Task statement → This exercise calls for the line with "than 14°F, as", the line with "saved in the same folders as the pictures", and all lines between them in the material below, output exactly and with no other lines.

Data records →
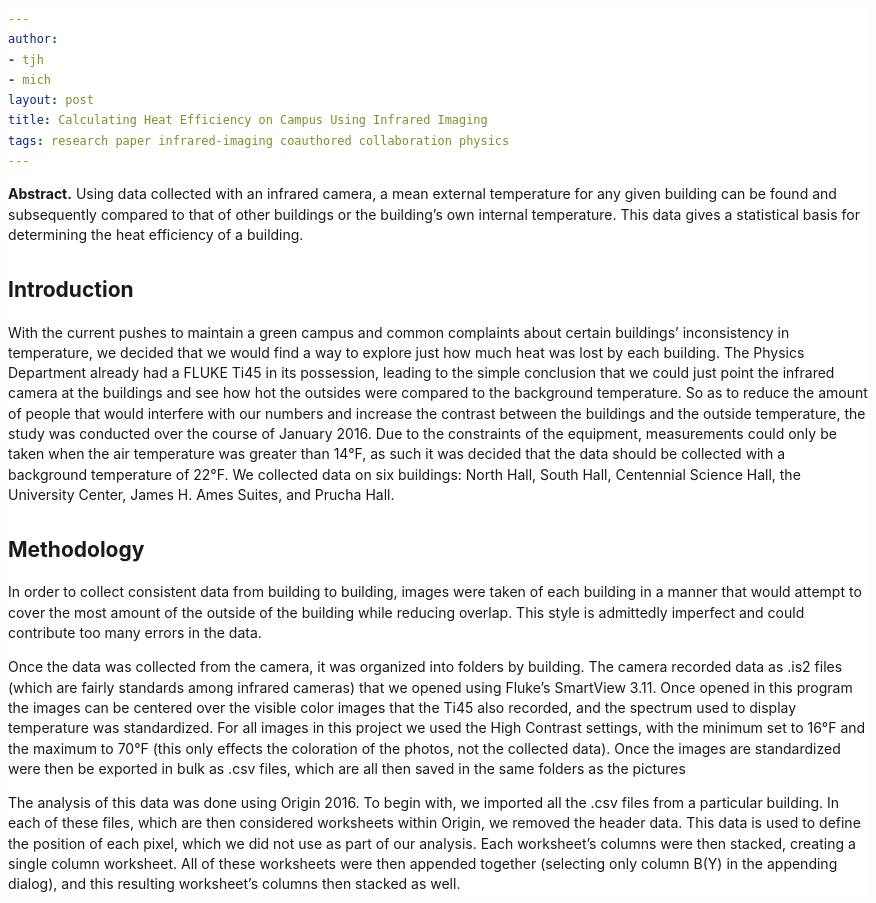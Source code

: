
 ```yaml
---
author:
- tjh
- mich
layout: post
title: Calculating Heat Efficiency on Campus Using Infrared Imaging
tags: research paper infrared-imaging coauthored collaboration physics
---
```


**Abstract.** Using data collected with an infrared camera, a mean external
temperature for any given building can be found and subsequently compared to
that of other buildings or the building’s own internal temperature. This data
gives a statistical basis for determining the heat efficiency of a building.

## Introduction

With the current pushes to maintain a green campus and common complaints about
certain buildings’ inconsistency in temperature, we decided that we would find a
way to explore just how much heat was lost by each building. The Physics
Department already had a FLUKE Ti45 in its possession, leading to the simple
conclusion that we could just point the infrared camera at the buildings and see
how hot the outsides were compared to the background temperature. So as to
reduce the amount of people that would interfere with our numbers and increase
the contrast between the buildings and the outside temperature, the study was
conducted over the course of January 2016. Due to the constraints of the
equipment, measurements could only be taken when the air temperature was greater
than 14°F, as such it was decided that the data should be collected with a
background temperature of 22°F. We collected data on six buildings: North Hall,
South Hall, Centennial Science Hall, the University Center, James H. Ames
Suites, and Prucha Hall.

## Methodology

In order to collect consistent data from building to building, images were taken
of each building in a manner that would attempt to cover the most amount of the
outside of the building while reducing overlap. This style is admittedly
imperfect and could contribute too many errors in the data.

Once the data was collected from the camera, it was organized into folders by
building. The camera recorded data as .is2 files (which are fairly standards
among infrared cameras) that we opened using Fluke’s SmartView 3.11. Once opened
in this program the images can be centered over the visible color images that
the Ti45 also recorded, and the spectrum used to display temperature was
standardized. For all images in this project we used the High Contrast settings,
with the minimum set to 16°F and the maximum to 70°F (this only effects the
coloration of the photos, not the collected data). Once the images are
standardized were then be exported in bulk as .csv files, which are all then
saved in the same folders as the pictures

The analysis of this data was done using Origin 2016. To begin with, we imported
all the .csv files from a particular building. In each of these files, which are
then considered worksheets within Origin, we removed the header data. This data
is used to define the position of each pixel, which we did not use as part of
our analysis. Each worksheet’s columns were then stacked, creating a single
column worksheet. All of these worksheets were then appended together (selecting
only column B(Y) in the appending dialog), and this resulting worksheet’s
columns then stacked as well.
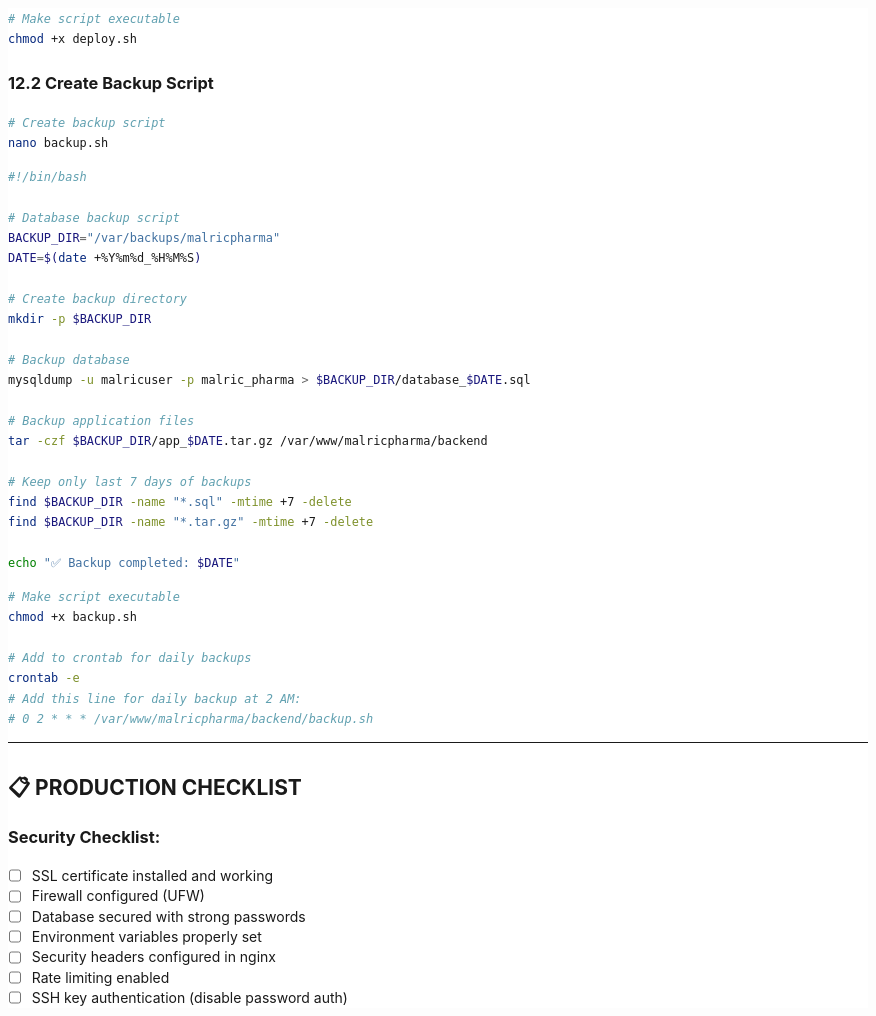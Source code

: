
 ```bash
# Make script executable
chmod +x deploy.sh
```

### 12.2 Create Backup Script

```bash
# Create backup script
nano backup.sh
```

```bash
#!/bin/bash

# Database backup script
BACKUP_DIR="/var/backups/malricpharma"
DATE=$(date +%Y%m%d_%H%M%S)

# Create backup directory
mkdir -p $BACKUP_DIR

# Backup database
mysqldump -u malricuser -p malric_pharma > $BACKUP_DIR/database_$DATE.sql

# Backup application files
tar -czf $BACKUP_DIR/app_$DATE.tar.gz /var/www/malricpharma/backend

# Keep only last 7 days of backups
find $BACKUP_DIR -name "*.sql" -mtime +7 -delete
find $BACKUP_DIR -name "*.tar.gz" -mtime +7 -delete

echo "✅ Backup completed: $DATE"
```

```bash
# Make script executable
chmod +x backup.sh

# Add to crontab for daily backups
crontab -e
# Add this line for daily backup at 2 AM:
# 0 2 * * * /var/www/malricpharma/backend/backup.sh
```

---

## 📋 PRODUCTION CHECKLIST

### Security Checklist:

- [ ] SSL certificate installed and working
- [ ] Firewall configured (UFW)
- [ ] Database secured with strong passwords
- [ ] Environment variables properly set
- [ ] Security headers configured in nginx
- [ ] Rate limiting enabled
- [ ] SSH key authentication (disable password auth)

Exercise solution →
than 14°F, as such it was decided that the data should be collected with a
background temperature of 22°F. We collected data on six buildings: North Hall,
South Hall, Centennial Science Hall, the University Center, James H. Ames
Suites, and Prucha Hall.

## Methodology

In order to collect consistent data from building to building, images were taken
of each building in a manner that would attempt to cover the most amount of the
outside of the building while reducing overlap. This style is admittedly
imperfect and could contribute too many errors in the data.

Once the data was collected from the camera, it was organized into folders by
building. The camera recorded data as .is2 files (which are fairly standards
among infrared cameras) that we opened using Fluke’s SmartView 3.11. Once opened
in this program the images can be centered over the visible color images that
the Ti45 also recorded, and the spectrum used to display temperature was
standardized. For all images in this project we used the High Contrast settings,
with the minimum set to 16°F and the maximum to 70°F (this only effects the
coloration of the photos, not the collected data). Once the images are
standardized were then be exported in bulk as .csv files, which are all then
saved in the same folders as the pictures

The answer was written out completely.